Online recruiting service helps link athletes with colleges

“It won’t do your work for you,” said Jake Prodoehl, a swimmer from Pewaukee, Wis., who will attend Miami of Ohio in the fall. “You need to be committed throughout the whole thing. You can’t wait and sit back for schools to come to you. It’s hard for kids my age to approach big college coaches, but it has to happen. Staying up to date with your profile is so important. When you see a coach has looked at your profile, you have to touch base with them or nothing will happen.”

The service is also extremely helpful to coaches, who are able to recruit wider areas despite shrinking recruiting budgets.

For Kevin Licht, the cross country coach at NAIA Roosevelt University in Chicago, it was essential when he took over a program at a school that reinstated intercollegiate athletics in 2009.

“Part of the challenge we faced was getting in front of kids,” Licht said. “They didn’t know us. We had to cast a wide net in pulling kids not only from the Chicago area but across the country. The first recruit I signed was from San Diego.”

More than half of his team was discovered through beRecruited, with athletes coming from Georgia, Arizona, Texas, Missouri, Michigan, and California, as well as the Chicago area.

“This has really helped us build our brand,” Licht said. “This is unheard of, to have a database of end consumers sitting there waiting for your call. Typically, it’s the other way around. I have to seek out the customer. Here thousands of customers are waiting for your call. It’s a great site.”
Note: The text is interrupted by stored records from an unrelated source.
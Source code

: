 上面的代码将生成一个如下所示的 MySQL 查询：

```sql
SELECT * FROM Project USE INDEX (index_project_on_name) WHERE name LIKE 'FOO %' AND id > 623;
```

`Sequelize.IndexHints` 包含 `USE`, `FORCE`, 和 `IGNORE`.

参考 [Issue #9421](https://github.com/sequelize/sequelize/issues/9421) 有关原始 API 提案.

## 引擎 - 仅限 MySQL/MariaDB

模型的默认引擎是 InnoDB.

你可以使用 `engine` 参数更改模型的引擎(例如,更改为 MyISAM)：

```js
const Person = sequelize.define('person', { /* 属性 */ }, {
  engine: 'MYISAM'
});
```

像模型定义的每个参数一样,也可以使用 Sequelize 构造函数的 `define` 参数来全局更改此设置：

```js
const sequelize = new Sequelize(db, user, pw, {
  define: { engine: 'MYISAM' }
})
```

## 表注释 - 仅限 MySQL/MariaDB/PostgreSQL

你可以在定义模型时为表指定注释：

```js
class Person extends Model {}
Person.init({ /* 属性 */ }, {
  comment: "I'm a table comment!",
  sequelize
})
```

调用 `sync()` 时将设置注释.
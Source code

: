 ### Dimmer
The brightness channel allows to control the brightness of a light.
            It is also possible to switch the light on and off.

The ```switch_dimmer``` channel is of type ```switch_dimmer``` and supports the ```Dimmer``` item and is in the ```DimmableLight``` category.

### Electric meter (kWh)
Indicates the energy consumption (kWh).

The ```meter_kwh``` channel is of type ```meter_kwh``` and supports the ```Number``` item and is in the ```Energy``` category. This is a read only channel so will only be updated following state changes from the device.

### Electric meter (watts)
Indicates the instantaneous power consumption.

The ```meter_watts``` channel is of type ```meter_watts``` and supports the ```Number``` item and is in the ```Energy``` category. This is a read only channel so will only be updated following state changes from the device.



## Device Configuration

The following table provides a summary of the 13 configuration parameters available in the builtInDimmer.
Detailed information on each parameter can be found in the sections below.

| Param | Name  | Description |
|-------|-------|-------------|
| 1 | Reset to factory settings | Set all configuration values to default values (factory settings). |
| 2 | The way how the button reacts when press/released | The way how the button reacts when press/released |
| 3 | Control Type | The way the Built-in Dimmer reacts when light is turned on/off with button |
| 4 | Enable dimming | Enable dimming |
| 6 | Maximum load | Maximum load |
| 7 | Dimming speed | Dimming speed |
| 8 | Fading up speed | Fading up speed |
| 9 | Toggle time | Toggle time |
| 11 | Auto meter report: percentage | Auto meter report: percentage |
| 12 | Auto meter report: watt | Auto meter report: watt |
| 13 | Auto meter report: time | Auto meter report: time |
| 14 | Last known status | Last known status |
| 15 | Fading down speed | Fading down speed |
For Rick Younger, a volleyball coach at Butler Community College, the site has helped differentiate his program from the nearly 20 junior colleges in Kansas he competes against.

Since starting to use the service, he has been able to supplement in-state athletes with others from Colorado, California, and Texas to remain competitive in his conference.

He has the site on his cell phone and home computer and is constantly checking it to see what athletes are checking out his program.

“I always joke and call us bottom feeders,” Younger said. “The big boys will get their stuff. We generally have to deal with Division II, the NAIA, and the other community colleges. The database they have is tremendous. It has allowed us to fill holes in the program and compete in our conference.”

One facet college coaches like best is the ease with which they can communicate directly with the students and their parents without having to go through club or high school coaches.

“You can contact the kid directly,” said Jim Brewer, cross country and track coach at Concordia College in California. “They’re putting out there that they want to be recruited. It’s frustrating when you hear from coaches that they don’t have kids good enough. You can’t limit kids’ potential. Sometimes a kid no one is talking to has the desire to succeed.”